Copy each line of the data beneath in which the word "function" appears.

Stored data entries:
◇ ◇ ◇ ◇

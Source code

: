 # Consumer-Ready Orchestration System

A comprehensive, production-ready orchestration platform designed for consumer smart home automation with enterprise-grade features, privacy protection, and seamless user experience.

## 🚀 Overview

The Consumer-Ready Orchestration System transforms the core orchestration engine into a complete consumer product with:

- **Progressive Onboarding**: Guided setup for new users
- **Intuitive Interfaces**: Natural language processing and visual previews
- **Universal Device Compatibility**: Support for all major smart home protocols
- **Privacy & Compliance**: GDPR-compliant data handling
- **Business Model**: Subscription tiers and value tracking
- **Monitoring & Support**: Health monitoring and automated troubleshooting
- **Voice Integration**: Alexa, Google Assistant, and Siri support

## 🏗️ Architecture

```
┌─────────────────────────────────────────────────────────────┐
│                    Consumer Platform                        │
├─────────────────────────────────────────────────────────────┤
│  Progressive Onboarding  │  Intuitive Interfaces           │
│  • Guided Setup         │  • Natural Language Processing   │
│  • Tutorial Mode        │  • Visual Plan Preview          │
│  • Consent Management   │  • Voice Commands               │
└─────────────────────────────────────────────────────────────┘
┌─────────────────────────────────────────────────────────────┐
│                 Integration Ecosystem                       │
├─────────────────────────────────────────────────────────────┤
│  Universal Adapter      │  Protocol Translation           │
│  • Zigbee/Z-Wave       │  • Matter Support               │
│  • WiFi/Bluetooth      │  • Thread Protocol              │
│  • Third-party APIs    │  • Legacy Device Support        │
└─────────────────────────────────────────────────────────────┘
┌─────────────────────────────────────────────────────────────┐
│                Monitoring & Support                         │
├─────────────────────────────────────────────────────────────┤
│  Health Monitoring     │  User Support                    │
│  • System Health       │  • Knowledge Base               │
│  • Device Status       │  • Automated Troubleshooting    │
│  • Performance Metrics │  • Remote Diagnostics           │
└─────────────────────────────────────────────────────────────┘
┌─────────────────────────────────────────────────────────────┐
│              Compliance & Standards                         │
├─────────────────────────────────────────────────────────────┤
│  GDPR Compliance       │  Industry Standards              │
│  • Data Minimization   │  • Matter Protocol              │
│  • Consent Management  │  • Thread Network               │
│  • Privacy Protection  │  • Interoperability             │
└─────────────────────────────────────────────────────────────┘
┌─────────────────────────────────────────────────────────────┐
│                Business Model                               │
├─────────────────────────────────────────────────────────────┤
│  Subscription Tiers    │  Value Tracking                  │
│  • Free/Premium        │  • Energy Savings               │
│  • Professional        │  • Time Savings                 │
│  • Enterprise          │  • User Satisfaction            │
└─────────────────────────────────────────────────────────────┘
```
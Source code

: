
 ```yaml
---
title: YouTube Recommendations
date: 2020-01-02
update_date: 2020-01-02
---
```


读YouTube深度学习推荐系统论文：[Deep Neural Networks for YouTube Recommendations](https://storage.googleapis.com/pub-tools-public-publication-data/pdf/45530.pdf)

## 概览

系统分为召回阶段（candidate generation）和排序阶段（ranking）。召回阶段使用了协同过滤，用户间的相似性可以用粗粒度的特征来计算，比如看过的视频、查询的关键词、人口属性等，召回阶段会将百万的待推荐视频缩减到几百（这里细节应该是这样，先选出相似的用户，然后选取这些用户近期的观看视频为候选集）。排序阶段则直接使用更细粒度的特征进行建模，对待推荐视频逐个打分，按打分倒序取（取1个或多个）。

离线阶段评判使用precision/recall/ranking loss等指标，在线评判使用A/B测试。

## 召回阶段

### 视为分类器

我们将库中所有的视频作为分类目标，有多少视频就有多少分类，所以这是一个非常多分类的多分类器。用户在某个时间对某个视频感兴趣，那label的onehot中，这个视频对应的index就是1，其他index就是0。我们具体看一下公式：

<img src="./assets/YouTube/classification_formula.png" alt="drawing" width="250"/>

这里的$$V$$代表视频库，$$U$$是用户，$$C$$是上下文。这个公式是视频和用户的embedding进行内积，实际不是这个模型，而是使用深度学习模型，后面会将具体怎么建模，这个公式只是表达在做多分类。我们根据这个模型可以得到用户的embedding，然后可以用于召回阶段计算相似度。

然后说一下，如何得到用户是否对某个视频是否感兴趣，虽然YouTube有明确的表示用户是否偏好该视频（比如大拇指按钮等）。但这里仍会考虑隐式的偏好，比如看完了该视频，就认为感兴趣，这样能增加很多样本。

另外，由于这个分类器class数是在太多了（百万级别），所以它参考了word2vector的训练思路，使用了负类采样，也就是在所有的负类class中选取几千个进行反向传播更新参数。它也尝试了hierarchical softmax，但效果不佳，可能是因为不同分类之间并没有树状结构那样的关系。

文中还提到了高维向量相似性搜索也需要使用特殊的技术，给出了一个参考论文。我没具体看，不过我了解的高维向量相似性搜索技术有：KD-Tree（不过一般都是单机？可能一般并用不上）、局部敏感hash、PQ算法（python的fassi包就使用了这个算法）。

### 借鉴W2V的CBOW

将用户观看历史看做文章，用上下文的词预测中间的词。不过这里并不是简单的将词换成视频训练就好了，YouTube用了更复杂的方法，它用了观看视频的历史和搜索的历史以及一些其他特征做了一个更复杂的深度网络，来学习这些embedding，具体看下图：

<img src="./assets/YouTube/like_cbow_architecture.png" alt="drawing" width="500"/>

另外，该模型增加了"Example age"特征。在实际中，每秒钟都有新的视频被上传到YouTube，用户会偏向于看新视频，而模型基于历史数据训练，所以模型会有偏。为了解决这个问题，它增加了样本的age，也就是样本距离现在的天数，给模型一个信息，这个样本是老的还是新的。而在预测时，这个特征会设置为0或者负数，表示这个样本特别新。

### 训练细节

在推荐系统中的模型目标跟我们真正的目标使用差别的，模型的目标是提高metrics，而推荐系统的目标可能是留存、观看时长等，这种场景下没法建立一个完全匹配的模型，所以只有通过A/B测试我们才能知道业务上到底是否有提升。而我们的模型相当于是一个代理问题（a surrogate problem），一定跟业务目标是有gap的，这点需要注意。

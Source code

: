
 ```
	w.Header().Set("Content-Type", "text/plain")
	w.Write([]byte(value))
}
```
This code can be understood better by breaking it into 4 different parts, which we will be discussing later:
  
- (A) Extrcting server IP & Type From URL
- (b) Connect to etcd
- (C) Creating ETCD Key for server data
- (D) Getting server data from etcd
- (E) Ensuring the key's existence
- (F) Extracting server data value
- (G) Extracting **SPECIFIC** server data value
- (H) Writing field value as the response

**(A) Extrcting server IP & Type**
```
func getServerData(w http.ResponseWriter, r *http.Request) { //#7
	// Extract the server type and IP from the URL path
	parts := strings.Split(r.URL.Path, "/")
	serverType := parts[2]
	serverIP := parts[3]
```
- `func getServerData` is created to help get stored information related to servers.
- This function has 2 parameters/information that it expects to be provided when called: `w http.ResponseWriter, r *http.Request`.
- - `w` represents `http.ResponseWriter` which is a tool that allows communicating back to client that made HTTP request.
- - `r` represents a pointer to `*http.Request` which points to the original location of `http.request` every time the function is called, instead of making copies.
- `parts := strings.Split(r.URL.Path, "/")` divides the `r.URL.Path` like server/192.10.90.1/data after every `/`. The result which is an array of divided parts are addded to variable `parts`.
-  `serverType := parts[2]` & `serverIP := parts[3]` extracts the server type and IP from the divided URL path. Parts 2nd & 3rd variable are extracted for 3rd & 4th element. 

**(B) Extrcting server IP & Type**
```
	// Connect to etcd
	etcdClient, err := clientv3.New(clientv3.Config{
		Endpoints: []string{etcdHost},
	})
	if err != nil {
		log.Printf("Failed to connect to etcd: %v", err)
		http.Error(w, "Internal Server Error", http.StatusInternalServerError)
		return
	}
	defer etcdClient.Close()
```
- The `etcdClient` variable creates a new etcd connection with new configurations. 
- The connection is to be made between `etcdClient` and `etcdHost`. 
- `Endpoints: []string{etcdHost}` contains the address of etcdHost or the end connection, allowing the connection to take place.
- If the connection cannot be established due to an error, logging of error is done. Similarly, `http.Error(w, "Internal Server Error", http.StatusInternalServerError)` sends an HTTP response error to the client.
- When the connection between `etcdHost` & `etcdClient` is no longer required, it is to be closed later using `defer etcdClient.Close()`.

◇ ◇ ◇ ◇

Result:
- This function has 2 parameters/information that it expects to be provided when called: `w http.ResponseWriter, r *http.Request`.
- - `r` represents a pointer to `*http.Request` which points to the original location of `http.request` every time the function is called, instead of making copies.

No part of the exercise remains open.